Bam found that Kampstone had not properly informed Mr and Mrs V about the potential penalties and ordered it to repay the couple R12 042 on one policy and R6 203 on the other.

In response, Old Mutual’s general manager, Adrian Burke, said the company’s administration systems are “not automated in respect of multiple causal event charges”. As a result, he said, it “is unfortunately possible for errors to occur”.

* In May, Bam ordered a financial adviser, Jacobus Geldenhuis, of Fugio Financial Services, to repay two brothers more than R1 million in penalties levied by Momentum, because Geldenhuis had “grossly” mis-sold them two life assurance policies.

When Personal Finance questioned Momentum about the size of the penalties relative to the accumulated savings, the company discovered it had overcharged the brothers by R800 000 – despite the fact that Bam had asked Momentum to check the amount before issuing her determination against Geldenhuis.

The brothers had wanted to invest R1.2 million and R1.5 million in an endowment policy, but Geldenhuis had drawn up a fraudulent contract that stated they would invest these amounts annually for 10 years.

Lukhaimane’s determinations:

* In June, Momentum agreed to reduce, by R38 386, a penalty of R172 095 that it had imposed on the savings of a member of the Momentum RA Fund after four causal events.

Lukhaimane checked Momentum’s calculations with an independent actuary, who found that the reduced penalty itself was “excessive” and reduced it by a further R10 390.

* In June, Lukhaimane ordered Liberty Life to reduce significantly the penalties it had levied on two Liberty RA Fund policyholders who had been hit with penalties of R80 901 and R81 742, or 19 percent of their respective fund values. The policyholders were warned that they would be hit with a further penalty of 19 percent if they withdrew their funds.
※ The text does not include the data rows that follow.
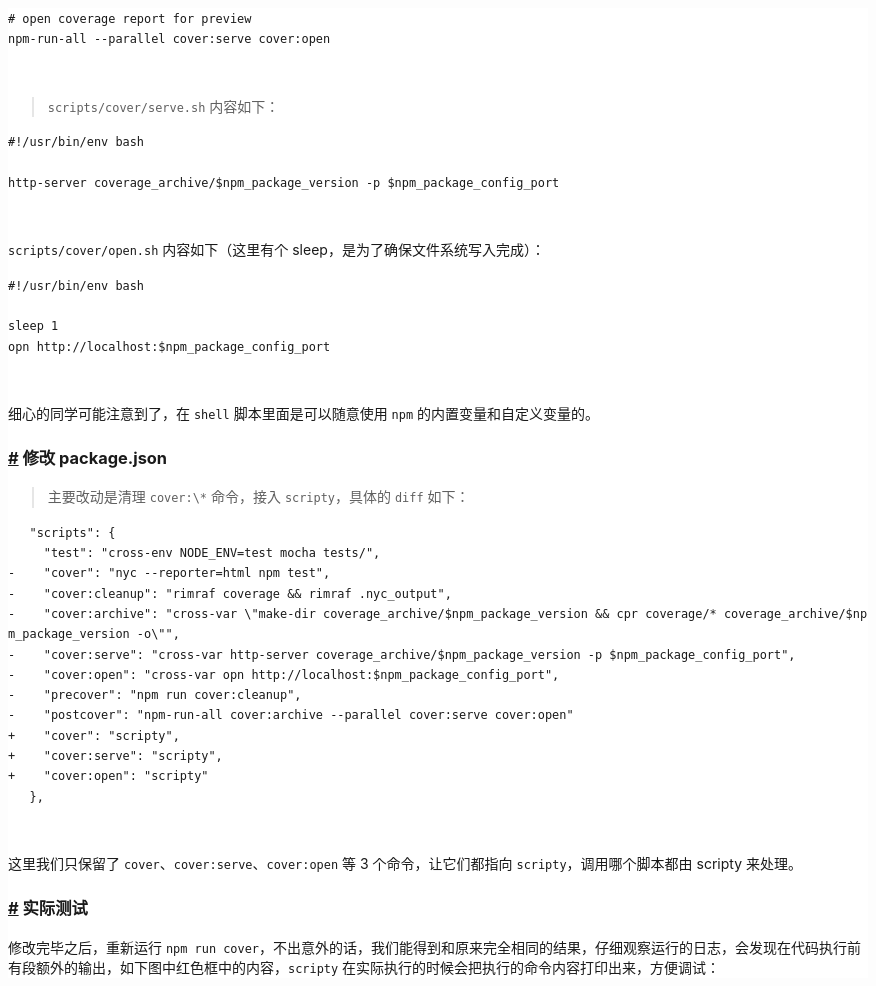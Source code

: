     # open coverage report for preview
    npm-run-all --parallel cover:serve cover:open


​    

> `scripts/cover/serve.sh` 内容如下：

    #!/usr/bin/env bash
    
    http-server coverage_archive/$npm_package_version -p $npm_package_config_port


​    

`scripts/cover/open.sh` 内容如下（这里有个 sleep，是为了确保文件系统写入完成）：

    #!/usr/bin/env bash
    
    sleep 1
    opn http://localhost:$npm_package_config_port


​    

细心的同学可能注意到了，在 `shell` 脚本里面是可以随意使用 `npm` 的内置变量和自定义变量的。

### [#](#修改-package-json) 修改 package.json

> 主要改动是清理 `cover:\*` 命令，接入 `scripty`，具体的 `diff` 如下：

       "scripts": {
         "test": "cross-env NODE_ENV=test mocha tests/",
    -    "cover": "nyc --reporter=html npm test",
    -    "cover:cleanup": "rimraf coverage && rimraf .nyc_output",
    -    "cover:archive": "cross-var \"make-dir coverage_archive/$npm_package_version && cpr coverage/* coverage_archive/$npm_package_version -o\"",
    -    "cover:serve": "cross-var http-server coverage_archive/$npm_package_version -p $npm_package_config_port",
    -    "cover:open": "cross-var opn http://localhost:$npm_package_config_port",
    -    "precover": "npm run cover:cleanup",
    -    "postcover": "npm-run-all cover:archive --parallel cover:serve cover:open"
    +    "cover": "scripty",
    +    "cover:serve": "scripty",
    +    "cover:open": "scripty"
       },


​    

这里我们只保留了 `cover`、`cover:serve`、`cover:open` 等 3 个命令，让它们都指向 `scripty`，调用哪个脚本都由 scripty 来处理。

### [#](#实际测试) 实际测试

修改完毕之后，重新运行 `npm run cover`，不出意外的话，我们能得到和原来完全相同的结果，仔细观察运行的日志，会发现在代码执行前有段额外的输出，如下图中红色框中的内容，`scripty` 在实际执行的时候会把执行的命令内容打印出来，方便调试：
In other words, the total penalties would have come to 34 percent of their fund values.

Liberty appointed an actuary, who calculated that the maximum penalty should have been 11 percent.

* Also in June, Lukhaimane, following a complaint about a penalty, ordered Momentum and its Momentum RA Fund to repay undisclosed interest, plus interest on the interest, it had charged an RA member, which enabled Momentum to pay an adviser an upfront commission on contributions that would be paid for 28 years.